Sains Malaysiana 52(2)(2023): 655-667

http://doi.org/10.17576/jsm-2023-5202-25

On the Earthquake Distribution Modeling in Sumatra by Cauchy Cluster Process: Comparing Log-Linear and Log-Additive Intensity Models

(Mengenai Pemodelan Taburan Gempa Bumi di Sumatera oleh Proses Kelompok Cauchy: Membandingkan Model Keamatan Log-Linear dan Log-Tambahan)

TABITA YUNI SUSANTO, ACHMAD CHOIRUDDIN^* & JERRY DWI TRIJOYO PURNOMO

Department of Statistics, Faculty of Science and Data Analytics, Institut Teknologi Sepuluh Nopember (ITS), Surabaya, Indonesia

Diserahkan: 7 Ogos 2022/Diterima: 16 November 2022

Abstract

Inhomogeneous cluster point processes have been considered for modeling the distribution of earthquake epicenters with the spatial trend and clustering patterns.
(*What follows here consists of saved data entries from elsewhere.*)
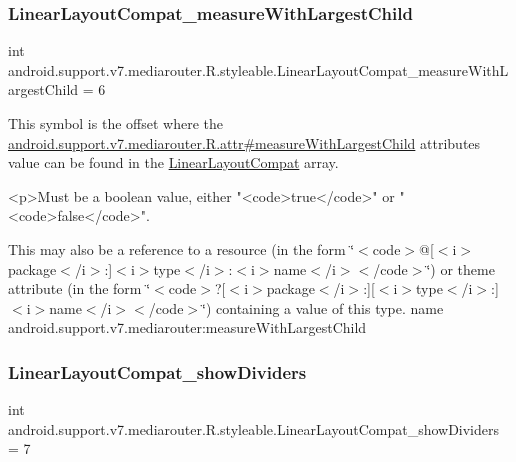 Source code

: \subsubsection{\texorpdfstring{Linear\+Layout\+Compat\+\_\+measure\+With\+Largest\+Child}{LinearLayoutCompat\_measureWithLargestChild}}
{\footnotesize\ttfamily int android.\+support.\+v7.\+mediarouter.\+R.\+styleable.\+Linear\+Layout\+Compat\+\_\+measure\+With\+Largest\+Child = 6\hspace{0.3cm}{\ttfamily [static]}}

This symbol is the offset where the \hyperlink{classandroid_1_1support_1_1v7_1_1mediarouter_1_1R_1_1attr_a899ba0652d7456262ca0278dcd856b28}{android.\+support.\+v7.\+mediarouter.\+R.\+attr\#measure\+With\+Largest\+Child} attribute\textquotesingle{}s value can be found in the \hyperlink{classandroid_1_1support_1_1v7_1_1mediarouter_1_1R_1_1styleable_a47eee9f8c488407b3ea7145bb65c01b9}{Linear\+Layout\+Compat} array.

\begin{DoxyVerb}      <p>Must be a boolean value, either "<code>true</code>" or "<code>false</code>".
\end{DoxyVerb}
 

This may also be a reference to a resource (in the form \char`\"{}$<$code$>$@\mbox{[}$<$i$>$package$<$/i$>$\+:\mbox{]}$<$i$>$type$<$/i$>$\+:$<$i$>$name$<$/i$>$$<$/code$>$\char`\"{}) or theme attribute (in the form \char`\"{}$<$code$>$?\mbox{[}$<$i$>$package$<$/i$>$\+:\mbox{]}\mbox{[}$<$i$>$type$<$/i$>$\+:\mbox{]}$<$i$>$name$<$/i$>$$<$/code$>$\char`\"{}) containing a value of this type.  name android.\+support.\+v7.\+mediarouter\+:measure\+With\+Largest\+Child \mbox{\label{classandroid_1_1support_1_1v7_1_1mediarouter_1_1R_1_1styleable_a54ae018341bb332d05e8be7723f49be8}} 
\subsubsection{\texorpdfstring{Linear\+Layout\+Compat\+\_\+show\+Dividers}{LinearLayoutCompat\_showDividers}}
{\footnotesize\ttfamily int android.\+support.\+v7.\+mediarouter.\+R.\+styleable.\+Linear\+Layout\+Compat\+\_\+show\+Dividers = 7\hspace{0.3cm}{\ttfamily [static]}}


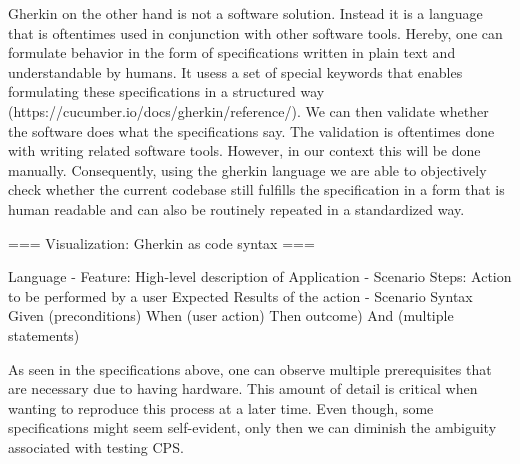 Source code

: Gherkin on the other hand is not a software solution. Instead it is a language that is oftentimes used in conjunction with other software tools. Hereby, one can formulate behavior in the form of specifications written in plain text and understandable by humans. It usess a set of special keywords that enables formulating these specifications in a structured way (https://cucumber.io/docs/gherkin/reference/). We can then validate whether the software does what the specifications say. The validation is oftentimes done with writing related software tools. However, in our context this will be done manually. Consequently, using the gherkin language we are able to objectively check whether the current codebase still fulfills the specification in a form that is human readable and can also be routinely repeated in a standardized way. 

=== Visualization: Gherkin as code syntax ===

Language
- Feature: 
	High-level description of Application
- Scenario Steps: 
	Action to be performed by a user
	Expected Results of the action
- Scenario Syntax
	Given (preconditions)
	When (user action)
	Then outcome)
	And (multiple statements)

As seen in the specifications above, one can observe multiple prerequisites that are necessary due to having hardware. This amount of detail is critical when wanting to reproduce this process at a later time. Even though, some specifications might seem self-evident, only then we can diminish the ambiguity associated with testing CPS. 





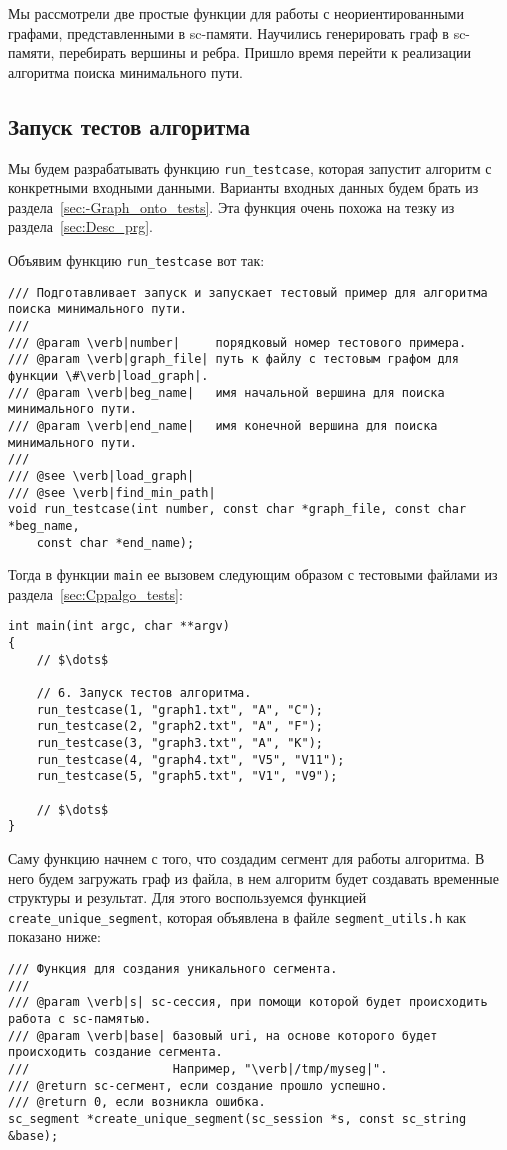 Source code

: Мы рассмотрели две простые функции для работы с неориентированными
графами, представленными в sc-памяти. Научились генерировать граф в
sc-памяти, перебирать вершины и ребра. Пришло время перейти к
реализации алгоритма поиска минимального пути.

\subsection{Запуск тестов алгоритма}
\label{sec:libscprg_run_testcase}

Мы будем разрабатывать функцию \lstinline|run_testcase|, которая
запустит алгоритм с конкретными входными данными. Варианты входных
данных будем брать из раздела~\ref{sec:-Graph_onto_tests}. Эта функция
очень похожа на тезку из раздела~\ref{sec:Desc_prg}.

Объявим функцию \lstinline|run_testcase| вот так:
\begin{lstlisting}[texcl]
/// Подготавливает запуск и запускает тестовый пример для алгоритма поиска минимального пути.
///
/// @param \verb|number|     порядковый номер тестового примера.
/// @param \verb|graph_file| путь к файлу с тестовым графом для функции \#\verb|load_graph|.
/// @param \verb|beg_name|   имя начальной вершина для поиска минимального пути.
/// @param \verb|end_name|   имя конечной вершина для поиска минимального пути.
///
/// @see \verb|load_graph|
/// @see \verb|find_min_path|
void run_testcase(int number, const char *graph_file, const char *beg_name,
    const char *end_name);
\end{lstlisting}

Тогда в функции \lstinline|main| ее вызовем следующим образом с
тестовыми файлами из раздела~\ref{sec:Cppalgo_tests}:
\begin{lstlisting}[texcl]
int main(int argc, char **argv)
{
    // $\dots$

    // 6. Запуск тестов алгоритма.
    run_testcase(1, "graph1.txt", "A", "C");
    run_testcase(2, "graph2.txt", "A", "F");
    run_testcase(3, "graph3.txt", "A", "K");
    run_testcase(4, "graph4.txt", "V5", "V11");
    run_testcase(5, "graph5.txt", "V1", "V9");

    // $\dots$
}
\end{lstlisting}

Саму функцию начнем с того, что создадим сегмент для работы
алгоритма. В него будем загружать граф из файла, в нем алгоритм будет
создавать временные структуры и результат. Для этого воспользуемся
функцией \lstinline|create_unique_segment|, которая объявлена в файле
\verb|segment_utils.h| как показано ниже:
\begin{lstlisting}[texcl]
/// Функция для создания уникального сегмента.
///
/// @param \verb|s| sc-сессия, при помощи которой будет происходить работа с sc-памятью.
/// @param \verb|base| базовый uri, на основе которого будет происходить создание сегмента.
///                    Например, "\verb|/tmp/myseg|".
/// @return sc-сегмент, если создание прошло успешно.
/// @return 0, если возникла ошибка.
sc_segment *create_unique_segment(sc_session *s, const sc_string &base);
\end{lstlisting}

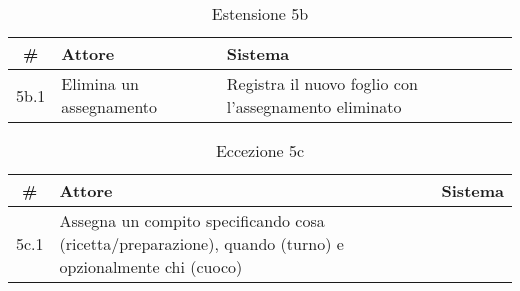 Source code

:\begin{table}[H]\centering\caption*{Estensione 5b}
    \small
    \begin{tabular}{|c|p{7cm}|p{6.23cm}|}
        \hline\bfseries \# & \bfseries Attore        & \bfseries Sistema                                     \\\hline
        5b.1               & Elimina un assegnamento & Registra il nuovo foglio con l’assegnamento eliminato \\\hline
    \end{tabular}
\end{table}

\begin{table}[H]\centering\color{red}\caption*{Eccezione 5c}
    \small
    \begin{tabular}{|c|p{7cm}|p{6.23cm}|}
        \hline\bfseries \# & \bfseries Attore                                                                                        & \bfseries Sistema                                 \\\hline
        5c.1               & Assegna un compito specificando cosa (ricetta/preparazione), quando (turno) e opzionalmente chi (cuoco) & \color{red}{Cuoco non disponibile nel dato turno} \\\hline
    \end{tabular}
\end{table} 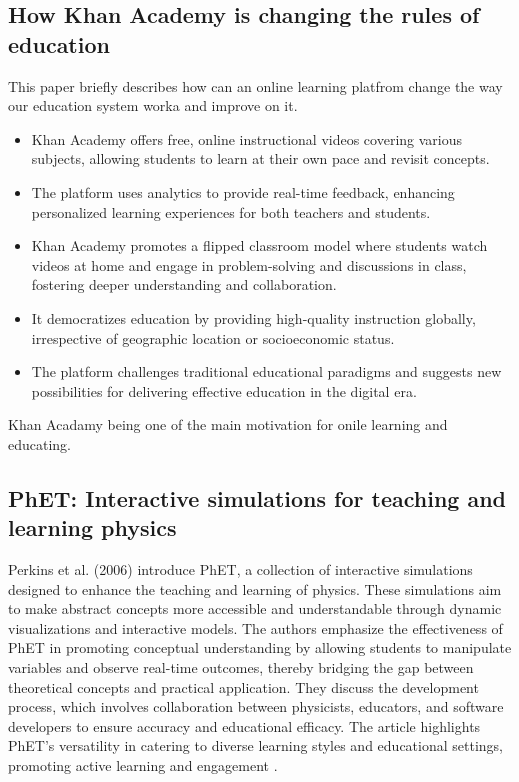 \subsection*{How Khan Academy is changing the rules of education}
This paper briefly describes how can an online learning platfrom change the way our education system worka and improve on it.
\begin{itemize}
    \item Khan Academy offers free, online instructional videos covering various subjects, allowing students to learn at their own pace and revisit concepts.
    
    \item The platform uses analytics to provide real-time feedback, enhancing personalized learning experiences for both teachers and students.
    
    \item Khan Academy promotes a flipped classroom model where students watch videos at home and engage in problem-solving and discussions in class, fostering deeper understanding and collaboration.
    
    \item It democratizes education by providing high-quality instruction globally, irrespective of geographic location or socioeconomic status.
    
    \item The platform challenges traditional educational paradigms and suggests new possibilities for delivering effective education in the digital era.
\end{itemize}
Khan Acadamy being one of the main motivation for onile learning and educating.
\cite{thompson2011khan}
\subsection*{PhET: Interactive simulations for teaching and learning physics}
Perkins et al. (2006) introduce PhET, a collection of interactive simulations designed to enhance the teaching and learning of physics. These simulations aim to make abstract concepts more accessible and understandable through dynamic visualizations and interactive models. The authors emphasize the effectiveness of PhET in promoting conceptual understanding by allowing students to manipulate variables and observe real-time outcomes, thereby bridging the gap between theoretical concepts and practical application. They discuss the development process, which involves collaboration between physicists, educators, and software developers to ensure accuracy and educational efficacy. The article highlights PhET's versatility in catering to diverse learning styles and educational settings, promoting active learning and engagement \cite{perkins2006phet}.

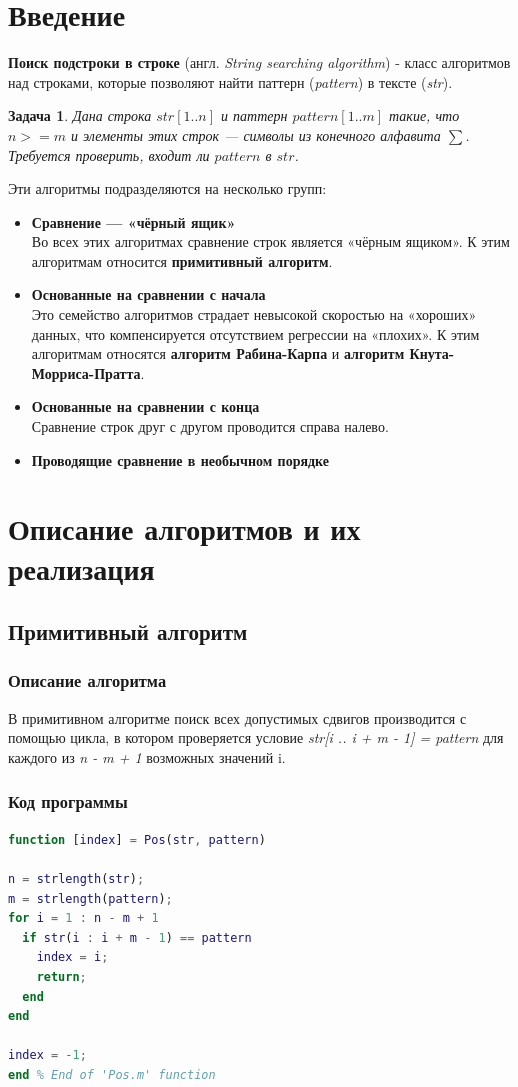 \documentclass[12pt]{article}
\newtheorem{theorem}{Задача}
\begin{document}
\section{Введение}
\textbf{Поиск подстроки в строке} (англ. \textit{String searching algorithm}) -  класс алгоритмов над строками, которые позволяют найти паттерн (\textit{pattern}) в тексте (\textit{str}).
\begin{theorem} \label{task1}
	Дана строка $ str[1 .. n] $ и паттерн $ pattern[1 .. m] $ такие, что $ n >= m $ и элементы этих строк — символы из конечного алфавита $ \sum $. Требуется проверить, входит ли $ pattern $ в $ str $.
\end{theorem}
Эти алгоритмы подразделяются на несколько групп:
\begin{itemize}
	\item \textbf{Сравнение — «чёрный ящик»}\\
	Во всех этих алгоритмах сравнение строк является «чёрным ящиком». К этим алгоритмам относится \textbf{примитивный алгоритм}.
	\item \textbf{Основанные на сравнении с начала}\\
	Это семейство алгоритмов страдает невысокой скоростью на «хороших» данных, что компенсируется отсутствием регрессии на «плохих». К этим алгоритмам относятся \textbf{алгоритм Рабина-Карпа} и \textbf{алгоритм Кнута-Морриса-Пратта}.
	\item \textbf{Основанные на сравнении с конца}\\
	Сравнение строк друг с другом проводится справа налево.
	\item \textbf{Проводящие сравнение в необычном порядке}
\end{itemize}
\section{Описание алгоритмов и их реализация}
\subsection{Примитивный алгоритм}
\subsubsection{Описание алгоритма}
В примитивном алгоритме поиск всех допустимых сдвигов производится с помощью цикла, в котором проверяется условие \textit{str[i .. i + m - 1] = pattern} для каждого из \textit{n - m + 1} возможных значений i.
\subsubsection{Код программы}
\begin{lstlisting}[language={Matlab}, caption={Примитивный алгоритм поиска подстроки в строке}, label={Script}]
function [index] = Pos(str, pattern)

n = strlength(str);
m = strlength(pattern);
for i = 1 : n - m + 1
  if str(i : i + m - 1) == pattern
    index = i;
    return;
  end
end

index = -1;
end % End of 'Pos.m' function
\end{lstlisting}
\end{document}

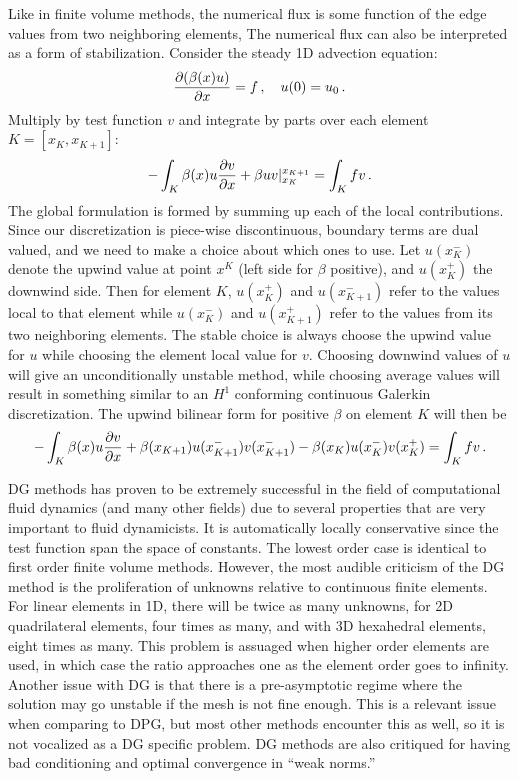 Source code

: \documentclass[Dissertation.tex]{subfiles}
\begin{document}
Like in finite volume methods, the numerical flux is some function of the edge values from two neighboring elements,
The numerical flux can also be interpreted as a form of stabilization\cite{DGStabilization}.
Consider the steady 1D advection equation:
\[
\frac{\partial(\beta(x)u)}{\partial x}=f\,,\quad u(0)=u_0\,.
\]
Multiply by test function $v$ and integrate by parts over each element $K=[x_K,x_{K+1}]$:
\[
-\int_K\beta(x)u\frac{\partial v}{\partial x}+\beta uv|_{x_K}^{x_{K+1}}=\int_K fv\,.
\]
The global formulation is formed by summing up each of the local contributions.
Since our discretization is piece-wise discontinuous, boundary terms are dual valued, and we need
to make a choice about which ones to use.
Let $u(x_K^-)$ denote the upwind value at point $x^K$ (left side for $\beta$ positive), and $u(x_K^+)$ the downwind side.
Then for element $K$, $u(x_K^+)$ and $u(x_{K+1}^-)$ refer to the values local to that element while $u(x_K^-)$ and $u(x_{K+1}^+)$ refer to the
values from its two neighboring elements.
The stable choice is always choose the upwind value for $u$ while choosing the element local value for $v$.
Choosing downwind values of $u$ will give an unconditionally unstable method, while choosing average values will result in something similar
to an $H^1$ conforming continuous Galerkin discretization\cite{DGStabilization}.
The upwind bilinear form for positive $\beta$ on element $K$ will then be
\[
-\int_K\beta(x)u\frac{\partial v}{\partial x}+\beta(x_{K+1})u(x_{K+1}^-)v(x_{K+1}^-)-\beta(x_K)u(x_K^-)v(x_K^+)=\int_K fv\,.
\]

DG methods has proven to be extremely successful in the field of computational fluid dynamics (and many other fields) due
to several properties that are very important to fluid dynamicists.
It is automatically locally conservative since the test function span the space of constants.
The lowest order case is identical to first order finite volume methods.
However, the most audible criticism of the DG method is the proliferation of unknowns relative to continuous finite elements.
For linear elements in 1D, there will be twice as many unknowns, for 2D quadrilateral elements, four times as many, and with 3D hexahedral elements, eight
times as many.
This problem is assuaged when higher order elements are used, in which case the ratio approaches one as the element order goes to infinity.
Another issue with DG is that there is a pre-asymptotic regime where the solution may go unstable if the mesh is not fine enough.
This is a relevant issue when comparing to DPG, but most other methods encounter this as well, so it is not vocalized as a DG specific problem.
DG methods are also critiqued for having bad conditioning and optimal convergence in ``weak norms.''
\end{document}
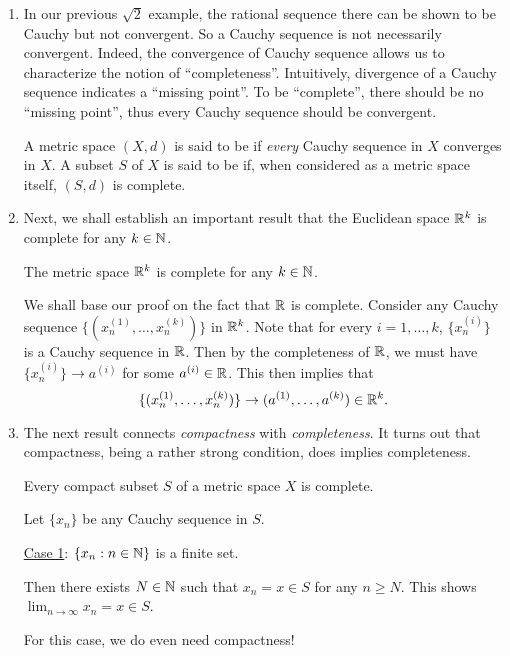 \begin{enumerate}
\item In our previous \(\sqrt{2}\) example, the rational sequence there can be
shown to be Cauchy but not convergent. So a Cauchy sequence is not necessarily
convergent. Indeed, the convergence of Cauchy sequence allows us to
characterize the notion of ``completeness''. Intuitively, divergence of a
Cauchy sequence indicates a ``missing point''. To be ``complete'', there should
be no ``missing point'', thus every Cauchy sequence should be convergent.

A metric space \((X,d)\) is said to be  if \emph{every} Cauchy
sequence in \(X\) converges in \(X\). A subset \(S\) of \(X\) is said to be
 if, when considered as a metric space itself, \((S,d)\) is
complete.

\item Next, we shall establish an important result that the Euclidean space
\(\mathbb{R}^k\) is complete for any \(k\in\mathbb{N}\).

\begin{theorem}
\label{thm:rk-complete}
The metric space \(\mathbb{R}^k\) is complete for any \(k\in\mathbb{N}\).
\end{theorem}
\begin{pf}
We shall base our proof on the fact that \(\mathbb{R}\) is complete. Consider any
Cauchy sequence \(\{(x_n^{(1)},\dotsc,x_n^{(k)})\}\) in \(\mathbb{R}^k\). Note that for
every \(i=1,\dotsc,k\), \(\{x_n^{(i)}\}\) is a Cauchy sequence in \(\mathbb{R}\). Then
by the completeness of \(\mathbb{R}\), we must have \(\{x_n^{(i)}\}\to a^{(i)}\) for
some \(a^{(i)}\in\mathbb{R}\). This then implies that
\[
\{(x_n^{(1)},\dotsc,x_n^{(k)})\}\to (a^{(1)},\dotsc,a^{(k)})\in\mathbb{R}^k.
\]
\end{pf}

\item The next result connects \emph{compactness} with \emph{completeness}. It
turns out that compactness, being a rather strong condition, does implies
completeness.

\begin{theorem}
\label{thm:cpt-subset-comp}
Every compact subset \(S\) of a metric space \(X\) is complete.
\end{theorem}
\begin{pf}
Let \(\{x_n\}\) be any Cauchy sequence in \(S\).

\underline{Case 1}: \(\{x_n:n\in\mathbb{N}\}\) is a finite set.

Then there exists \(N\in\mathbb{N}\) such that \(x_n=x\in S\) for any \(n\ge N\). This
shows \(\lim_{n\to \infty}x_n=x\in S\).
\begin{note}
For this case, we do even need compactness!
\end{note}


\end{pf}
\end{enumerate}

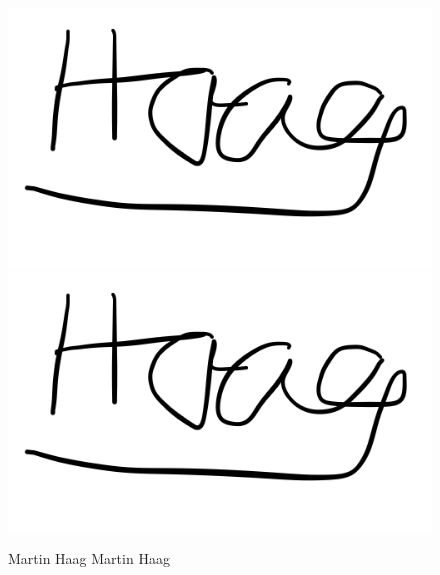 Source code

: \begin{figure} [h]
\begin{minipage}[t]{0.4\textwidth}
\vspace{0pt}
\includegraphics[scale =0.3]{images/sign_haag}

\end{minipage}
\hspace{0.1\textwidth}
\begin{minipage}[t]{0.4\textwidth}
\vspace{0pt}
\includegraphics[scale =0.3]{images/sign_haag}

\end{minipage}

\vspace{5pt}
Martin Haag	\hspace{12em} Martin Haag
\end{figure}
In particular, the spatial trend is assessed by the intensity model involving geological variables. However, for intensity with a log-linear form, it may be too restrictive and not appropriate for earthquake distribution. In this study, we consider the Cauchy cluster process with the log-additive intensity model to analyze the distribution of major earthquake occurrences in Sumatra, Indonesia. The estimation procedure follows the standard two-step estimation technique, where the first step adapts the method for the Generalized Additive Models (GAMs) using penalized iteratively reweighted least squares (PIRLS) algorithm, and the second step employs the second-order composite likelihood. For the earthquake analysis in Sumatra, the log-additive intensity shows more flexibility to determine the contribution of each geological factor, especially to capture the effect of the nearest distance to the fault which is far from log-linear. In addition, compared to the log-linear model, the Cauchy cluster process with a log-additive intensity model performs better with a smaller Akaike Information Criterion’s (AIC) value and a sharper envelope K-function. The estimated number of mainshocks is around 114 with aftershocks spread by 14 km around the mainshocks. We detect three hotspots for the major earthquake in Sumatra: the northern part (Aceh and North Sumatra), the western part (Mentawai, Nias, and Simeulue), and Bengkulu.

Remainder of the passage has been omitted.